> _What you will do_
Only a slice of the listing below is wanted. Retype the lines from the one containing "- [Seeding The" through the one containing "- [Setting Up Mailpit](#setting-up-mailpit)", exactly, both ends included.

===== Input material

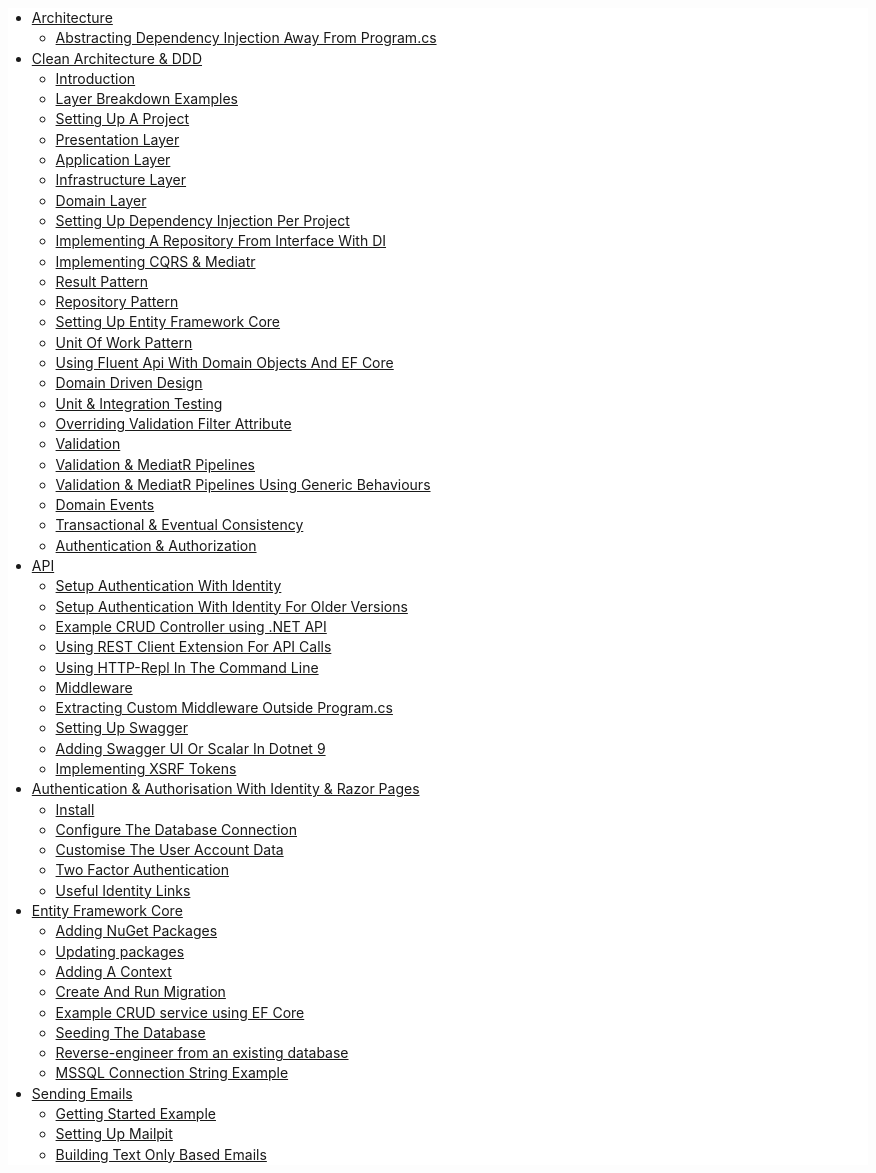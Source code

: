 - [Architecture](#architecture)
    - [Abstracting Dependency Injection Away From Program.cs](#abstracting-dependency-injection-away-from-programcs)
- [Clean Architecture & DDD](#clean-architecture--ddd)
    - [Introduction](#introduction)
    - [Layer Breakdown Examples](#layer-breakdown-examples)
    - [Setting Up A Project](#setting-up-a-project)
    - [Presentation Layer](#presentation-layer)
    - [Application Layer](#application-layer)
    - [Infrastructure Layer](#infrastructure-layer)
    - [Domain Layer](#domain-layer)
    - [Setting Up Dependency Injection Per Project](#setting-up-dependency-injection-per-project)
    - [Implementing A Repository From Interface With DI](#implementing-a-repository-from-interface-with-di)
    - [Implementing CQRS & Mediatr](#implementing-cqrs--mediatr)
    - [Result Pattern](#result-pattern)
    - [Repository Pattern](#repository-pattern)
    - [Setting Up Entity Framework Core](#setting-up-entity-framework-core)
    - [Unit Of Work Pattern](#unit-of-work-pattern)
    - [Using Fluent Api With Domain Objects And EF Core](#using-fluent-api-with-domain-objects-and-ef-core)
    - [Domain Driven Design](#domain-driven-design)
    - [Unit & Integration Testing](#unit--integration-testing) 
    - [Overriding Validation Filter Attribute](#overriding-validation-filter-attribute)
    - [Validation](#validation)
    - [Validation & MediatR Pipelines](#validation--mediatr-pipelines)
    - [Validation & MediatR Pipelines Using Generic Behaviours](#validation--mediatr-pipelines-using-generic-behaviours)
    - [Domain Events](#domain-events)
    - [Transactional & Eventual Consistency](#transactional--eventual-consistency)
    - [Authentication & Authorization](#authentication--authorization)
- [API](#api)
    - [Setup Authentication With Identity](#setup-authentication-with-identity)
    - [Setup Authentication With Identity For Older Versions](#setup-authentication-with-identity-for-older-versions)
    - [Example CRUD Controller using .NET API](#example-crud-controller-using-net-api)
    - [Using REST Client Extension For API Calls](#using-rest-client-extension-for-api-calls)
    - [Using HTTP-Repl In The Command Line](#using-http-repl-in-the-command-line)
    - [Middleware](#middleware)
    - [Extracting Custom Middleware Outside Program.cs](#extracting-custom-middleware-outside-programcs)
    - [Setting Up Swagger](#setting-up-swagger)
    - [Adding Swagger UI Or Scalar In Dotnet 9](#adding-swagger-ui-or-scalar-in-dotnet-9)
    - [Implementing XSRF Tokens](#implementing-xsrf-tokens)
- [Authentication & Authorisation With Identity & Razor Pages](#authentication--authorisation-with-identity--razor-pages)
    - [Install](#install)
    - [Configure The Database Connection](#configure-the-database-connection)
    - [Customise The User Account Data](#customise-the-user-account-data)
    - [Two Factor Authentication](#two-factor-authentication)
    - [Useful Identity Links](#other-useful-identity-links)
- [Entity Framework Core](#entity-framework-core)
    - [Adding NuGet Packages](#adding-nuget-packages)
    - [Updating packages](#updating-packages)
    - [Adding A Context](#adding-a-context)
    - [Create And Run Migration](#create-and-run-migration)
    - [Example CRUD service using EF Core](#example-crud-service-using-ef-core)
    - [Seeding The Database](#seeding-the-database)
    - [Reverse-engineer from an existing database](#reverse-engineer-from-an-existing-database)
    - [MSSQL Connection String Example](#mssql-connection-string-example)
- [Sending Emails](#sending-emails) 
    - [Getting Started Example](#getting-started-example)
    - [Setting Up Mailpit](#setting-up-mailpit)
    - [Building Text Only Based Emails](#building-text-only-based-emails)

==========

> _Answer box_
    - [Seeding The Database](#seeding-the-database)
    - [Reverse-engineer from an existing database](#reverse-engineer-from-an-existing-database)
    - [MSSQL Connection String Example](#mssql-connection-string-example)
- [Sending Emails](#sending-emails) 
    - [Getting Started Example](#getting-started-example)
    - [Setting Up Mailpit](#setting-up-mailpit)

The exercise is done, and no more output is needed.